La première fois qu'il fallut coucher dehors, Victoire ne s'y était pas assez préparée: prise de vitesse par la nuit tombée tôt, elle dut se résoudre à un talus sous un nœud d'arbres en marge d'un chemin, et dormit très peu et mal. Elle passa tout le lendemain à chercher un abri possible, qu'elle découvrit en marge d'un petit bourg nommé Onesse-et-Laharie. Au revers d'un vieil hôtel à vendre, une porte mal cadenassée donnait sur une remise au plancher défoncé, parsemé de matelas corrompus; des montants de hauts lits métalliques dessinaient des grilles sur les murs. Victoire put y passer deux nuits de suite mais dans ces villages on vous remarque vite, autant ne pas s'attarder.
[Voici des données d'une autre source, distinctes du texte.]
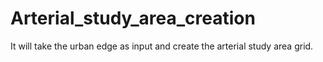 # Arterial_study_area_creation
It will take the urban edge as input and create the arterial study area grid.
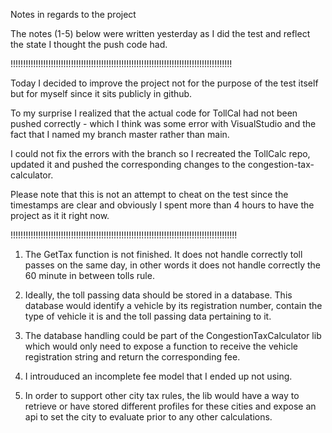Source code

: ﻿Notes in regards to the project

The notes (1-5) below were written yesterday as I did the test and reflect the state I thought the push code had.

!!!!!!!!!!!!!!!!!!!!!!!!!!!!!!!!!!!!!!!!!!!!!!!!!!!!!!!!!!!!!!!!!!!!!!!!!!!!!!!!!!!!!!!!

Today I decided to improve the project not for the purpose of the test itself but for myself
since it sits publicly in github.

To my surprise I realized that the actual code for TollCal had not been pushed correctly - which I 
think was some error with VisualStudio and the fact that I named my branch master rather than main.

I could not fix the errors with the branch so I recreated the TollCalc repo, updated it and pushed the 
corresponding changes to the congestion-tax-calculator.

Please note that this is not an attempt to cheat on the test since the timestamps are clear and obviously I spent
more than 4 hours to have the project as it it right now.

!!!!!!!!!!!!!!!!!!!!!!!!!!!!!!!!!!!!!!!!!!!!!!!!!!!!!!!!!!!!!!!!!!!!!!!!!!!!!!!!!!!!!!!!!!


1. The GetTax function is not finished. It does not handle correctly toll passes on the same day, in other words 
it does not handle correctly the 60 minute in between tolls rule.

2. Ideally, the toll passing data should be stored in a database. This database would identify a vehicle by its
registration number, contain the type of vehicle it is and the toll passing data pertaining to it.

3. The database handling could be part of the CongestionTaxCalculator lib which would only need to expose 
a function to receive the vehicle registration string and return the corresponding fee.

4. I introuduced an incomplete fee model that I ended up not using.

5. In order to support other city tax rules, the lib would have a way to retrieve or have stored different profiles 
for these cities and expose an api to set the city to evaluate prior to any other calculations. 
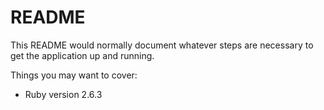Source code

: # README

This README would normally document whatever steps are necessary to get the
application up and running.

Things you may want to cover:

* Ruby version
    2.6.3

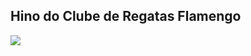<h2>Hino do Clube de Regatas Flamengo</h2>

<a href="https://www.youtube.com/watch?v=Sx86-18V3m8" target="_blank" ><img src="https://upload.wikimedia.org/wikipedia/commons/thumb/9/93/Flamengo-RJ_%28BRA%29.png/489px-Flamengo-RJ_%28BRA%29.png"/></a>
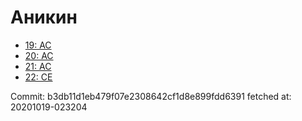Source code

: # Аникин
- [19: AC](19.md)
- [20: AC](20.md)
- [21: AC](21.md)
- [22: CE](22.md)

Commit: b3db11d1eb479f07e2308642cf1d8e899fdd6391
 fetched at: 20201019-023204
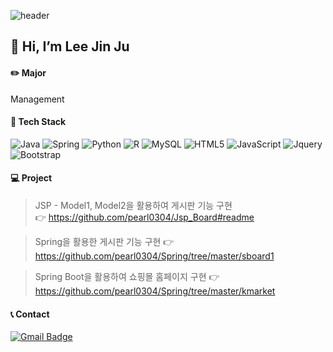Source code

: 

![header](https://capsule-render.vercel.app/api?type=slice&color=gradient&height=300&section=header&text=Hello%20&fontSize=60&fontAlign=80)


## 👋 Hi, I’m Lee Jin Ju


#### ✏️ Major 
Management


#### 🔨 Tech Stack 
<img alt="Java" src="https://img.shields.io/badge/java-%23ED8B00.svg?&style=for-the-badge&logo=java&logoColor=white"/> <img alt="Spring" src="https://img.shields.io/badge/spring-green.svg?&style=for-the-badge&logo=spring&logoColor=white"/> 
<img alt="Python" src="https://img.shields.io/badge/python-%2314354C.svg?&style=for-the-badge&logo=python&logoColor=white"/> <img alt="R" src="https://img.shields.io/badge/r-%23276DC3.svg?&style=for-the-badge&logo=r&logoColor=white"/>   <img alt="MySQL" src="https://img.shields.io/badge/MySQL-4479A1.svg?&style=for-the-badge&logo=spring&logoColor=white"/>
<img alt="HTML5" src="https://img.shields.io/badge/HTML-critical.svg?&style=for-the-badge&logo=HTML5&logoColor=white"/> 
<img alt="JavaScript" src="https://img.shields.io/badge/javascript-%23323330.svg?&style=for-the-badge&logo=javascript&logoColor=%23F7DF1E"/> 
<img alt="Jquery" src="https://img.shields.io/badge/jQuery-informational.svg?&style=for-the-badge&logo=jQuery&logoColor=white"/> 
<img alt="Bootstrap" src="https://img.shields.io/badge/Bootstrap-7952B3.svg?&style=for-the-badge&logo=jQuery&logoColor=white"/> 


#### 💻 Project
> JSP - Model1, Model2을 활용하여 게시판 기능 구현  
👉 https://github.com/pearl0304/Jsp_Board#readme

> Spring을 활용한 게시판 기능 구현
> 👉 https://github.com/pearl0304/Spring/tree/master/sboard1

> Spring Boot을 활용하여 쇼핑몰 홈페이지 구현
> 👉 https://github.com/pearl0304/Spring/tree/master/kmarket



#### 📞 Contact 
[![Gmail Badge](https://img.shields.io/badge/Gmail-d14836?style=flat-square&logo=Gmail&logoColor=white&link=mailto:snugyun01@gmail.com)](mailto:wlswn4630@gmail.com)

<!---
pearl0304/pearl0304 is a ✨ special ✨ repository because its `README.md` (this file) appears on your GitHub profile.
You can click the Preview link to take a look at your changes.
--->
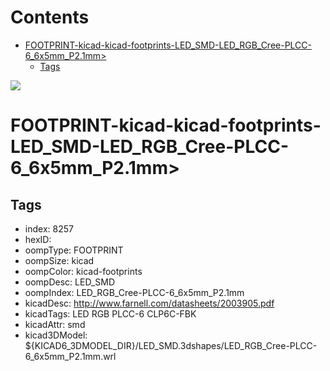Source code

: 



Contents
========

* [FOOTPRINT-kicad-kicad-footprints-LED_SMD-LED_RGB_Cree-PLCC-6_6x5mm_P2.1mm>](#footprint-kicad-kicad-footprints-led_smd-led_rgb_cree-plcc-6_6x5mm_p21mm)
	* [Tags](#tags)
  
![][im]
# FOOTPRINT-kicad-kicad-footprints-LED_SMD-LED_RGB_Cree-PLCC-6_6x5mm_P2.1mm>

## Tags

- index: 8257
- hexID: 
- oompType: FOOTPRINT
- oompSize: kicad
- oompColor: kicad-footprints
- oompDesc: LED_SMD
- oompIndex: LED_RGB_Cree-PLCC-6_6x5mm_P2.1mm
- kicadDesc: http://www.farnell.com/datasheets/2003905.pdf
- kicadTags: LED RGB PLCC-6 CLP6C-FBK
- kicadAttr: smd
- kicad3DModel: ${KICAD6_3DMODEL_DIR}/LED_SMD.3dshapes/LED_RGB_Cree-PLCC-6_6x5mm_P2.1mm.wrl



[im]: image.png
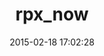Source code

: ---
layout: post
title:  "rpx_now"
repo:   "grosser/rpx_now"
date:   2015-02-18 17:02:28
gemurl: https://github.com/grosser/rpx_now
---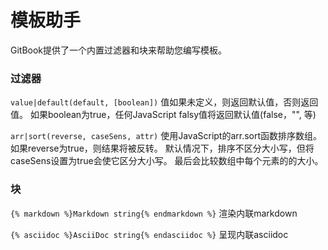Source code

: # 模板助手

GitBook提供了一个内置过滤器和块来帮助您编写模板。

### 过滤器

`value|default(default, [boolean])`
值如果未定义，则返回默认值，否则返回值。 如果boolean为true，任何JavaScript falsy值将返回默认值(false，"", 等)

`arr|sort(reverse, caseSens, attr)`
使用JavaScript的arr.sort函数排序数组。 如果reverse为true，则结果将被反转。 默认情况下，排序不区分大小写，但将caseSens设置为true会使它区分大小写。 最后会比较数组中每个元素的的大小。

### 块

`{% markdown %}Markdown string{% endmarkdown %}`
渲染内联markdown

`{% asciidoc %}AsciiDoc string{% endasciidoc %}`
呈现内联asciidoc

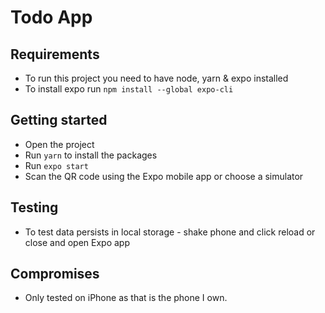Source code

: # Todo App

## Requirements
- To run this project you need to have node, yarn & expo installed
- To install expo run `npm install --global expo-cli`

## Getting started
- Open the project
- Run `yarn` to install the packages
- Run `expo start` 
- Scan the QR code using the Expo mobile app or choose a simulator

## Testing
- To test data persists in local storage - shake phone and click reload or close and open Expo app

## Compromises 
- Only tested on iPhone as that is the phone I own.

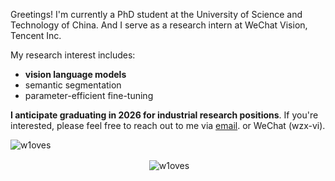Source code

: Greetings! I'm currently a PhD student at the University of Science and Technology of China. And I serve as a research intern at WeChat Vision, Tencent Inc.

My research interest includes:
* **vision language models**
* semantic segmentation
* parameter-efficient fine-tuning

**I anticipate graduating in 2026 for industrial research positions**. If you're interested, please feel free to reach out to me via [email](mailto:zhixiangwei.mail.ustc.edu.cn). or WeChat (wzx-vi).
<p align="left"> <img src="https://komarev.com/ghpvc/?username=w1oves" alt="w1oves" /> </p>
<p align="center">&nbsp;<img align="center" src="https://github-readme-stats-greatv.vercel.app/api?username=w1oves&show_icons=false&hide_border=true&hide_title=true&include_all_commits=true?count_private=true&hide=prs,issues,contribs" alt="w1oves" /></p>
Elle roulait, elle erra sur des routes rec-tilignes et plates, parfaitement perpendiculaires aux arbres. Artificielle comme un lac, la forêt consiste en rangs parallèles de conifères, chacun ressemble à ses voisins disposés de part et d'autre de la route en glacis géométrique. Et comme Victoire se déplace les rangs se déplacent aussi, son regard découpe un mouvement perpétuel de perspectives, un éventail sans cesse redéployé, chaque arbre tient sa place dans une infinité de lignes qui fuient en même temps, forêt soudain mobile actionnée par le pédalage. Pourtant, pareils à leurs prochains et réduits au servage, les conifères ont avec leur indépendance abdiqué jusqu'à leur identité, leurs déjections mêmes fournissent un sol de décorateur diplômé: moquette blonde à motifs, lit d'aiguilles satiné décoré d'une branche morte par-ci, d'une pomme de pin par-là, traitée antitaches et antifeu. Pour animer le tableau, un service minimum de ragondins, palombes, écureuils et d'autres encore crée des diagonales et pousse des cris, le vent froisse les arbres en harpe, les scies mécaniques sanglotent au loin.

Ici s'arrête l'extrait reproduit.